Introduction

Introduction#

Why run in parallel?#

There are two main reasons for using parallel computers:

Faster throughput of results
Ability to simulate larger systems

These are related to two concepts in parallel computing, strong and weak parallel scaling of software. Strong scaling is defined as the how the time to solve a problem varies with the number of computing processors for a fixed total problem size. Weak scaling is how the time varies when the problem size increases with the number of processors.

There can also be restrictions on the amount of available memory, and one solution is to use a parallel machine where the amount of available memory increases with the number of computing cores (usually a distributed memory machine, but shared memory systems often also have a substantial amount of memory per computing core).

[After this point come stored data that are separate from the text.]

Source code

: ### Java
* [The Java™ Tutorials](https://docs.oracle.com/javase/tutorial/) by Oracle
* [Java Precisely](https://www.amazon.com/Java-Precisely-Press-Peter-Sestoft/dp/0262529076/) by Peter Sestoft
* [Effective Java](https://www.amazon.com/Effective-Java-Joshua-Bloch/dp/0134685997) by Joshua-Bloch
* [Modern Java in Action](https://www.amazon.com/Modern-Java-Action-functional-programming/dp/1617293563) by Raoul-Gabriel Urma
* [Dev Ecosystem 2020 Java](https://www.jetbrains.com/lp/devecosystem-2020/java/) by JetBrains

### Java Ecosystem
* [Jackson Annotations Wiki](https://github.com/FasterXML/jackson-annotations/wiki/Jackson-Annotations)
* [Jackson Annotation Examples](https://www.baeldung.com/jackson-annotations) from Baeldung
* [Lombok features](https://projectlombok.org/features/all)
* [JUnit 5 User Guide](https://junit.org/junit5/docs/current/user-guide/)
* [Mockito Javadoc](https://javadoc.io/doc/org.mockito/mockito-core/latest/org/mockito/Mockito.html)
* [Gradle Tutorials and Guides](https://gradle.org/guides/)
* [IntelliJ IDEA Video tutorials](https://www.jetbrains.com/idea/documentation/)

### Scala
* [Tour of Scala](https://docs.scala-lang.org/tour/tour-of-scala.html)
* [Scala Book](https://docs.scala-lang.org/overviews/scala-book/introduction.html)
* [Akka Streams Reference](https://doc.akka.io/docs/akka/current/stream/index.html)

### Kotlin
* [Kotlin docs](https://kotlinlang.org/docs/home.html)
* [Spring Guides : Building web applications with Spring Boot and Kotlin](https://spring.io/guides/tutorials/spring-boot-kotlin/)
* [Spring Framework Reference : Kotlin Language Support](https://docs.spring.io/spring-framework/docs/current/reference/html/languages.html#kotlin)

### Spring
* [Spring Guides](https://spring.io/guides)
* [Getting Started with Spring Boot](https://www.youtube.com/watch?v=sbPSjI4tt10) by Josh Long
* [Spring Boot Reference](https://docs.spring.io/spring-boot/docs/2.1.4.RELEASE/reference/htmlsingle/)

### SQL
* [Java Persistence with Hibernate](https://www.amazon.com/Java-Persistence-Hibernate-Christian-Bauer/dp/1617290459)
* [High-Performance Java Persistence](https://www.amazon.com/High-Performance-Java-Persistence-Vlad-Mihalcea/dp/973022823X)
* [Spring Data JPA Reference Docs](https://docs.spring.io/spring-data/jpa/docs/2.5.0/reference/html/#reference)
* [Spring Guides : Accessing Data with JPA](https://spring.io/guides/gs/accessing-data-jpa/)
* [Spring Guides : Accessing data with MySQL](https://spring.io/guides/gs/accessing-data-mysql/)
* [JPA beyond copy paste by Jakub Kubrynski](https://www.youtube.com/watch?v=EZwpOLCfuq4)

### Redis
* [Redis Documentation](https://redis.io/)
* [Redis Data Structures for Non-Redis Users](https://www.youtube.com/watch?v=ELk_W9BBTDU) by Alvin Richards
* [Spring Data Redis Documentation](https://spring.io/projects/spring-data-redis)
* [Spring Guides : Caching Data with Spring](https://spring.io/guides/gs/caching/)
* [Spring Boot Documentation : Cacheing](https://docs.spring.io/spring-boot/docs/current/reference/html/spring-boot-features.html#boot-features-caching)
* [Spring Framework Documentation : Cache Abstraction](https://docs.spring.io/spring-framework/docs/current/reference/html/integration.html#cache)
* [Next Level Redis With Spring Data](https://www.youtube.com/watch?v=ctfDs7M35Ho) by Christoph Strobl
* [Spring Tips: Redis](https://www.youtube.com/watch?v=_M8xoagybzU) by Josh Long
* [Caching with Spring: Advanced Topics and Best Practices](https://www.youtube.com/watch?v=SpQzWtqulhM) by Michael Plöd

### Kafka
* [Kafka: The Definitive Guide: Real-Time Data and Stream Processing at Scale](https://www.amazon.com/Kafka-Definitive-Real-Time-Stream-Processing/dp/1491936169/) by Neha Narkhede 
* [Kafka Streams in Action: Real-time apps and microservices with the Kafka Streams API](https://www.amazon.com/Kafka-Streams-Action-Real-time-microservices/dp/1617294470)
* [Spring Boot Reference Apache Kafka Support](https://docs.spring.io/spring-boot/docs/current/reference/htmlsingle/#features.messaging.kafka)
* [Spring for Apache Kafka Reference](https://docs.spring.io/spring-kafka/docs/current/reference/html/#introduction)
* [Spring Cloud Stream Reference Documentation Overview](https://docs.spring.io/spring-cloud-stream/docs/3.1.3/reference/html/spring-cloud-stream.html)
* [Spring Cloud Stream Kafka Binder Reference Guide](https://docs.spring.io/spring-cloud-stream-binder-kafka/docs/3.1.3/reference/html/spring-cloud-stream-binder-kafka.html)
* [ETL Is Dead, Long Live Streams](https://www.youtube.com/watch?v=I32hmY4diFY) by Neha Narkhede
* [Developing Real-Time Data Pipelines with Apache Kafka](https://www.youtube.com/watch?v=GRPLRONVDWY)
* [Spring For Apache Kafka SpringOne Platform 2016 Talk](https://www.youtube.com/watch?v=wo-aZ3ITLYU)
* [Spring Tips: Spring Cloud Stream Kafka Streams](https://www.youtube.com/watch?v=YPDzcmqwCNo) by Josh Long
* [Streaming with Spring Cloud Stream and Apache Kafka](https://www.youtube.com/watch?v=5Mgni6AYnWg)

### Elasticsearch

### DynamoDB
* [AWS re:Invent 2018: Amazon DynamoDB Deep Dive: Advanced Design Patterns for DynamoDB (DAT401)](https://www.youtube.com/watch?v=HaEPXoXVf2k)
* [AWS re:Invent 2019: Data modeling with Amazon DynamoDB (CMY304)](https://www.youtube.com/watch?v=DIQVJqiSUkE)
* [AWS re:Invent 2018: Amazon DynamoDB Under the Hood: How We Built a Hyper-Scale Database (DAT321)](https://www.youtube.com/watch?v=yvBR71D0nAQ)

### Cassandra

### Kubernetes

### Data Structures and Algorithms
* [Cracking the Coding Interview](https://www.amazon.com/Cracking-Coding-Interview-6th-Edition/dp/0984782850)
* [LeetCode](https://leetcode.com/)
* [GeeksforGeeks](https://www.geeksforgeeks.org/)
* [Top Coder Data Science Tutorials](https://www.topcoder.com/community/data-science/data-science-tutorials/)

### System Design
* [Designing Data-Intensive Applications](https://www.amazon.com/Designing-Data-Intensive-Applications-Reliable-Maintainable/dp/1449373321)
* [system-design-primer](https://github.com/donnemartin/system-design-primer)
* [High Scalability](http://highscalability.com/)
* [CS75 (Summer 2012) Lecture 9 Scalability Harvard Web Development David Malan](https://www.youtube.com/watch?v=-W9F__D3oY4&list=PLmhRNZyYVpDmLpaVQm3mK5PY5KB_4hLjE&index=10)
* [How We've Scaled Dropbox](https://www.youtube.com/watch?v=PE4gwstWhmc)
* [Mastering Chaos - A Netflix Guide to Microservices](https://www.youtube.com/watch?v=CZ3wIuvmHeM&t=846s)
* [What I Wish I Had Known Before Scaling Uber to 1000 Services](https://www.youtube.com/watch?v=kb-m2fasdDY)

Types of parallel hardware#

The types of parallel computer that DFTB+ currently can make use of are

shared memory machines, where all processes have access to the same data. These are typically small to medium size systems. Most modern CPUs have multiple cores, so fall into this category even for desktop machines.
distributed memory which consists of network connected machines. These are typically larger scale systems with higher numbers of processors and a dedicated high speed network between them.
GPU accelerated where either shared memory or distributed systems have access to graphical processor units, which provide extremely parallel calculations but currently only for ground-state calculations.

The different system types require distinct program models to make use of the hardware (however code designed for a distributed memory system can often be also used for shared memory architectures).

Shared memory parallel#

The default compilation options for DFTB+ produce an OpenMP enabled parallel program for shared memory systems. The make.arch file for compiling the code should

Include the necessary compiler and linking options for OpenMP. The supported make.arch examples already do this.
A thread parallel LAPACK and BLAS is required and should be specified in make.arch, along with any extra thread communication libraries. Most modern implementations of LAPACK (MKL, openBLAS, ATLAS BLAS, etc.) support shared memory parallelism.

Distributed memory parallel#

DFTB+ can also be compiled to use MPI parallelism, typically for distributed memory machines. This is usually required for larger parallel computers and problem sizes.

This requires additional computational and communication libraries to be available on your system. The system administrator(s) of your machine may be able to help locate or configure these for you. The required packages are

MPI : openMPI and MPICH are common options, but there may be a vendor supplied library for your network that has better performance
ScaLAPACK
LAPACK and BLAS : optimised serial implementations

Sections of the code are currently unable to operate with MPI parallelism (particularly the excited state calculations), but the majority of the functionality is the same as the shared memory version.

Hybrid parallelism#

DFTB+ can be compiled with both MPI and openMP parallelism combined. However using this can require system specific settings for thread affinity to provide efficiency and this is beyond the scope of this tutorial.

GPU accelerated#

Either the MAGMA (single node) or ELPA (distributed memory) solvers and libraries are required.